What to work on: The number of lines containing "textcolor" is the only answer wanted; work it out from the entries below.

Source data

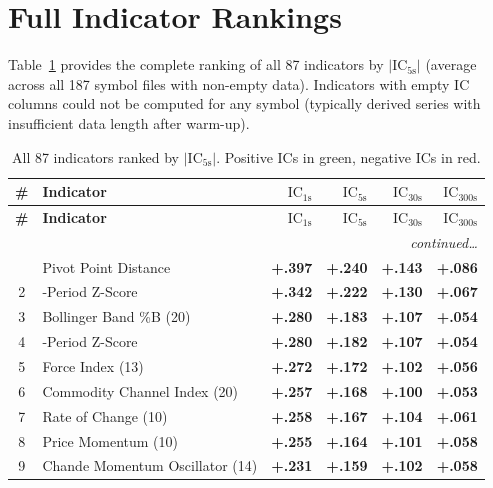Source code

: \documentclass[12pt,a4paper]{article}
\theoremstyle{definition}
\theoremstyle{remark}
\newcommand{\IC}{\mathrm{IC}}
\newcommand{\pos}[1]{\textcolor{green1}{\textbf{+#1}}}
\begin{document}
\appendix
\section{Full Indicator Rankings}
\label{app:fullranking}

Table~\ref{tab:fullrank} provides the complete ranking of all 87
indicators by $|\IC_{5\text{s}}|$ (average across all 187 symbol files
with non-empty data). Indicators with empty IC columns could not be
computed for any symbol (typically derived series with insufficient
data length after warm-up).

\small
\begin{longtable}{c>{\RaggedRight\arraybackslash}p{6.5cm}rrrr}
\caption{All 87 indicators ranked by $|\IC_{5\text{s}}|$.
  Positive ICs in \textcolor{green1}{green},
  negative ICs in \textcolor{accent}{red}.}
\label{tab:fullrank} \\
\toprule
\textbf{\#} & \textbf{Indicator}
  & $\IC_{1\text{s}}$ & $\IC_{5\text{s}}$
  & $\IC_{30\text{s}}$ & $\IC_{300\text{s}}$ \\
\midrule
\endfirsthead
\toprule
\textbf{\#} & \textbf{Indicator}
  & $\IC_{1\text{s}}$ & $\IC_{5\text{s}}$
  & $\IC_{30\text{s}}$ & $\IC_{300\text{s}}$ \\
\midrule
\endhead
\midrule\multicolumn{6}{r}{\small\itshape continued\ldots}\\
\endfoot
\bottomrule
\endlastfoot
 1 & Pivot Point Distance        & \pos{.397} & \pos{.240} & \pos{.143} & \pos{.086} \\
 2 & 10-Period Z-Score         & \pos{.342} & \pos{.222} & \pos{.130} & \pos{.067} \\
 3 & Bollinger Band \%B (20)     & \pos{.280} & \pos{.183} & \pos{.107} & \pos{.054} \\
 4 & 20-Period Z-Score         & \pos{.280} & \pos{.182} & \pos{.107} & \pos{.054} \\
 5 & Force Index (13)   & \pos{.272} & \pos{.172} & \pos{.102} & \pos{.056} \\
 6 & Commodity Channel Index (20)            & \pos{.257} & \pos{.168} & \pos{.100} & \pos{.053} \\
 7 & Rate of Change (10)            & \pos{.258} & \pos{.167} & \pos{.104} & \pos{.061} \\
 8 & Price Momentum (10)       & \pos{.255} & \pos{.164} & \pos{.101} & \pos{.058} \\
 9 & Chande Momentum Oscillator (14)            & \pos{.231} & \pos{.159} & \pos{.102} & \pos{.058} \\

\end{longtable}
\end{document}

Response to this task: 3